Problem details: Of the lines in the data below, write out exactly those from the one holding "2 &Gabriel Rauter" through the one holding "6 &Dominic Jäger", both included.

The records:
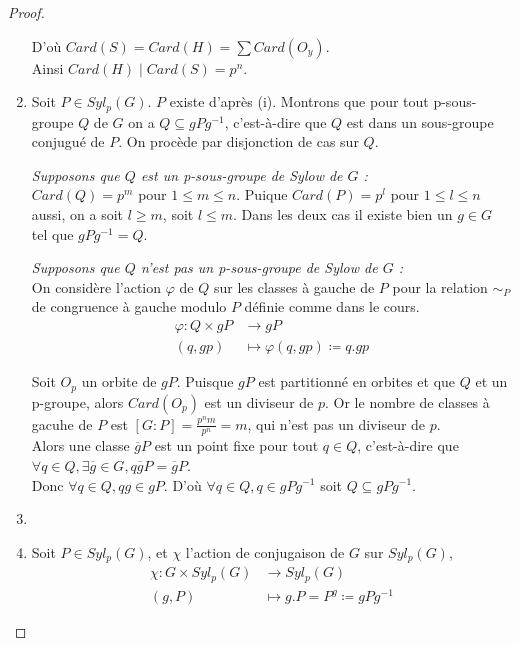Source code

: \documentclass[french]{article}
\theoremstyle{definition}
\theoremstyle{plain}
\theoremstyle{plain}
\theoremstyle{plain}
\theoremstyle{plain}
\theoremstyle{plain}
\begin{document}
\begin{proof}
\begin{enumerate}[label={\upshape(\roman*)}]
D'où \( Card(S) = Card(H) = \sum Card(O_{y}) \). \\
Ainsi \( Card(H) \mid Card(S) = p^{n} \).

\item Soit \( P \in Syl_{p}({G}) \). \( P \) existe d'après (i). Montrons que pour tout p-sous-groupe \( Q \) de \( G \) on a \( Q \subseteq gPg^{-1} \), c'est-à-dire que \( Q \) est dans un sous-groupe conjugué de \( P \). On procède par disjonction de cas sur \( Q \).
	\par \textit{Supposons que \( Q \) est un p-sous-groupe de Sylow de \( G \) :}\\
	\( Card(Q) = p^{m}\) pour \( 1 \le m \le n \). Puique \( Card(P) = p^{l}\) pour 
	\( 1 \le l \le n \) aussi, on a soit \( l \ge m \), soit \( l \le m \). Dans les 
	deux cas il existe bien un \( g \in G \) tel que \( gPg^{-1} = Q \).
	
	\par \textit{Supposons que \( Q \) n'est pas un p-sous-groupe de Sylow de \( G \) :}\\ On considère l'action \( \varphi \) de \( Q \) sur les classes à gauche de \( P \) pour la relation \( \sim_{P} \) de congruence à gauche modulo \( P \) définie comme dans le cours. 
\begin{align*}
	\varphi : Q \times gP &\to gP \\
	(q,gp) &\mapsto \varphi(q,gp) \coloneq q.gp
\end{align*}

Soit \( O_{p} \) un orbite de \( gP \). Puisque \( gP \) est partitionné en orbites et que \( Q \) et un p-groupe, alors \( Card(O_{p}) \) est un diviseur de \( p \). Or le nombre de classes à gacuhe de \( P \) est \([G : P] = \frac{p^{n}m}{p^{n}} = m  \), qui n'est pas un diviseur de \( p \). \\
Alors une classe \( \overline{g}P \) est un point fixe pour tout \( q \in Q \), c'est-à-dire que \( \forall q \in Q, \exists \overline{g} \in G, q\overline{g}P = \overline{g}P \). \\
Donc \( \forall q \in Q, qg \in gP \). D'où \( \forall q \in Q, q \in gPg^{-1} \) soit \( Q \subseteq gPg^{-1} \).

\item

\item Soit \( P \in Syl_{p}(G) \), et \( \chi \) l'action de conjugaison de \( G \) sur \( Syl_{p}(G) \),
\begin{align*}
	\chi : G \times Syl_{p}(G) &\to Syl_{p}(G) \\
	(g,P) &\mapsto g.P = P^{g} \coloneq gPg^{-1}
\end{align*}


\end{enumerate}
\end{proof}
\end{document}
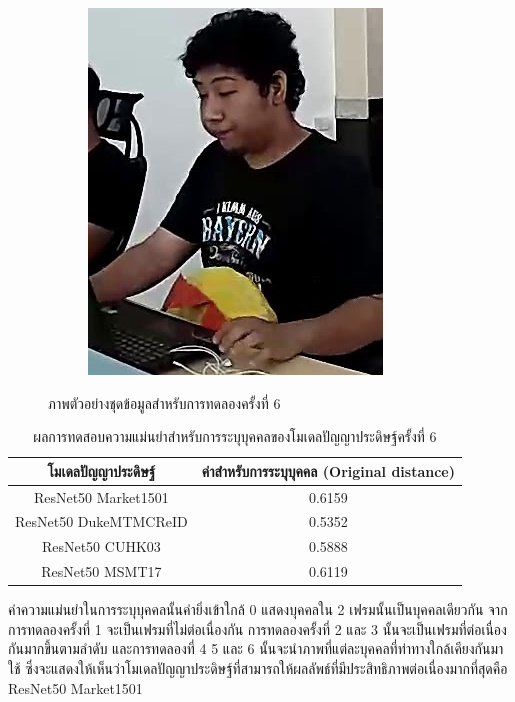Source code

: \begin{figure}[!ht]
\begin{subfigure}[b]{0.2\textwidth}
        \label{fig:ex_5}
    \end{subfigure}
    \begin{subfigure}[b]{0.2\textwidth}
        \centering
        \includegraphics[width=\textwidth]{chapter4/images/o_4.jpg}
        \label{fig:ex_6}
    \end{subfigure}
    \caption{ภาพตัวอย่างชุดข้อมูลสำหรับการทดลองครั้งที่ 6}
    \label{fig: ภาพตัวอย่างชุดข้อมูลสำหรับการทดลอง 6}
\end{figure}
\begin{table}[!ht]
    \centering
    \begin{tabular}{|c|c|}
		\hline
		{โมเดลปัญญาประดิษฐ์}&{ค่าสำหรับการระบุบุคคล (Original distance)}							\\
		\hline
		ResNet50 Market1501	 			& 0.6159								\\
		ResNet50 DukeMTMCReID			& 0.5352								\\
		ResNet50 CUHK03				& 0.5888								\\
		ResNet50 MSMT17				& 0.6119								\\
	\hline
    \end{tabular}
    \caption{ผลการทดสอบความแม่นยำสำหรับการระบุบุคคลของโมเดลปัญญาประดิษฐ์ครั้งที่ 6}
    \label{tab: Original distant of image 6}
\end{table}

ค่าความแม่นยำในการระบุบุคคลนั้นค่ายิ่งเข้าใกล้ 0 แสดงบุคคลใน 2 เฟรมนั้นเป็นบุคคลเดียวกัน จากการทดลองครั้งที่ 1 จะเป็นเฟรมที่ไม่ต่อเนื่องกัน การทดลองครั้งที่ 2 และ 3 นั้นจะเป็นเฟรมที่ต่อเนื่องกันมากขึ้นตามลำดับ และการทดลองที่ 4 5 และ 6 นั้นจะนำภาพที่แต่ละบุคคลที่ท่าทางใกล้เคียงกันมาใช้ ซึ่งจะแสดงให้เห็นว่าโมเดลปัญญาประดิษฐ์ที่สามารถให้ผลลัพธ์ที่มีประสิทธิภาพต่อเนื่องมากที่สุดคือ ResNet50 Market1501
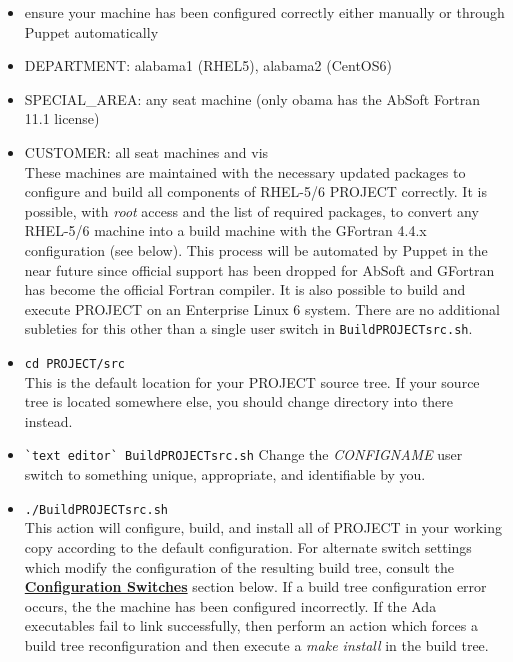 \documentclass[12pt,letterpaper]{article}
\begin{document}
\begin{itemize}
\item ensure your machine has been configured correctly either manually or through Puppet automatically
\item DEPARTMENT: alabama1 (RHEL5), alabama2 (CentOS6)
\item SPECIAL_AREA: any seat machine (only obama has the AbSoft Fortran 11.1 license)
\item CUSTOMER: all seat machines and vis\\
These machines are maintained with the necessary updated packages to configure and build all components of RHEL-5/6 PROJECT correctly.  It is possible, with \emph{root} access and the list of required packages, to convert any RHEL-5/6 machine into a build machine with the GFortran 4.4.x configuration (see below).  This process will be automated by Puppet in the near future since official support has been dropped for AbSoft and GFortran has become the official Fortran compiler.  It is also possible to build and execute PROJECT on an Enterprise Linux 6 system.  There are no additional subleties for this other than a single user switch in \verb|BuildPROJECTsrc.sh|.
\item \verb|cd PROJECT/src|\\
This is the default location for your PROJECT source tree.  If your source tree is located somewhere else, you should change directory into there instead.
\item \verb|`text editor` BuildPROJECTsrc.sh|
Change the \emph{CONFIGNAME} user switch to something unique, appropriate, and identifiable by you.
\item \verb|./BuildPROJECTsrc.sh|\\
This action will configure, build, and install all of PROJECT in your working copy according to the default configuration.  For alternate switch settings which modify the configuration of the resulting build tree, consult the \hyperlink{configswitches}{\textbf{Configuration Switches}} section below.  If a build tree configuration error occurs, the the machine has been configured incorrectly.  If the Ada executables fail to link successfully, then perform an action which forces a build tree reconfiguration and then execute a \emph{make install} in the build tree.
\end{itemize}
\end{document}
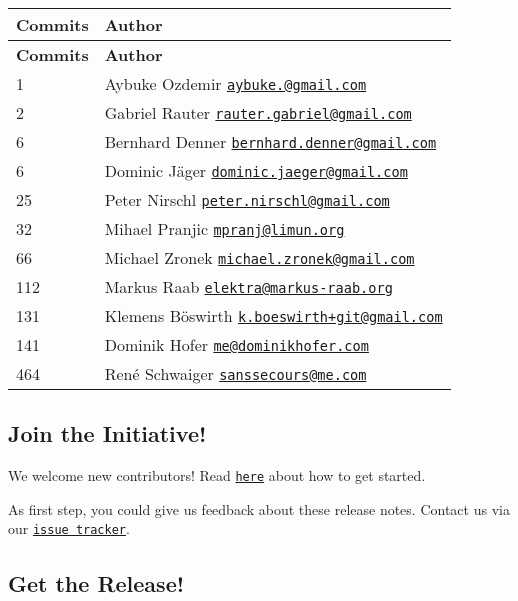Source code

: \tabulinesep=1mm
\begin{longtabu} spread 0pt [c]{*{2}{|X[-1]}|}
\hline
\rowcolor{\tableheadbgcolor}\textbf{ Commits }&\textbf{ Author  }\\
\endfirsthead
\hline
\endfoot
\hline
\rowcolor{\tableheadbgcolor}\textbf{ Commits }&\textbf{ Author  }\\
 &Aybuke Ozdemir \href{mailto:aybuke.147@gmail.com}{\tt aybuke.@gmail.\+com} \\
2 &Gabriel Rauter \href{mailto:rauter.gabriel@gmail.com}{\tt rauter.\+gabriel@gmail.\+com} \\
6 &Bernhard Denner \href{mailto:bernhard.denner@gmail.com}{\tt bernhard.\+denner@gmail.\+com} \\
6 &Dominic Jäger \href{mailto:dominic.jaeger@gmail.com}{\tt dominic.\+jaeger@gmail.\+com} \\
25 &Peter Nirschl \href{mailto:peter.nirschl@gmail.com}{\tt peter.\+nirschl@gmail.\+com} \\
32 &Mihael Pranjic \href{mailto:mpranj@limun.org}{\tt mpranj@limun.\+org} \\
66 &Michael Zronek \href{mailto:michael.zronek@gmail.com}{\tt michael.\+zronek@gmail.\+com} \\
112 &Markus Raab \href{mailto:elektra@markus-raab.org}{\tt elektra@markus-\/raab.\+org} \\
131 &Klemens Böswirth \href{mailto:k.boeswirth+git@gmail.com}{\tt k.\+boeswirth+git@gmail.\+com} \\
141 &Dominik Hofer \href{mailto:me@dominikhofer.com}{\tt me@dominikhofer.\+com} \\
464 &René Schwaiger \href{mailto:sanssecours@me.com}{\tt sanssecours@me.\+com} \\
\end{longtabu}
\subsection*{Join the Initiative!}

We welcome new contributors! Read \href{https://www.libelektra.org/devgettingstarted/ideas}{\tt here} about how to get started.

As first step, you could give us feedback about these release notes. Contact us via our \href{https://issues.libelektra.org}{\tt issue tracker}.

\subsection*{Get the Release!}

Exercise response:
2 &Gabriel Rauter \href{mailto:rauter.gabriel@gmail.com}{\tt rauter.\+gabriel@gmail.\+com} \\
6 &Bernhard Denner \href{mailto:bernhard.denner@gmail.com}{\tt bernhard.\+denner@gmail.\+com} \\
6 &Dominic Jäger \href{mailto:dominic.jaeger@gmail.com}{\tt dominic.\+jaeger@gmail.\+com} \\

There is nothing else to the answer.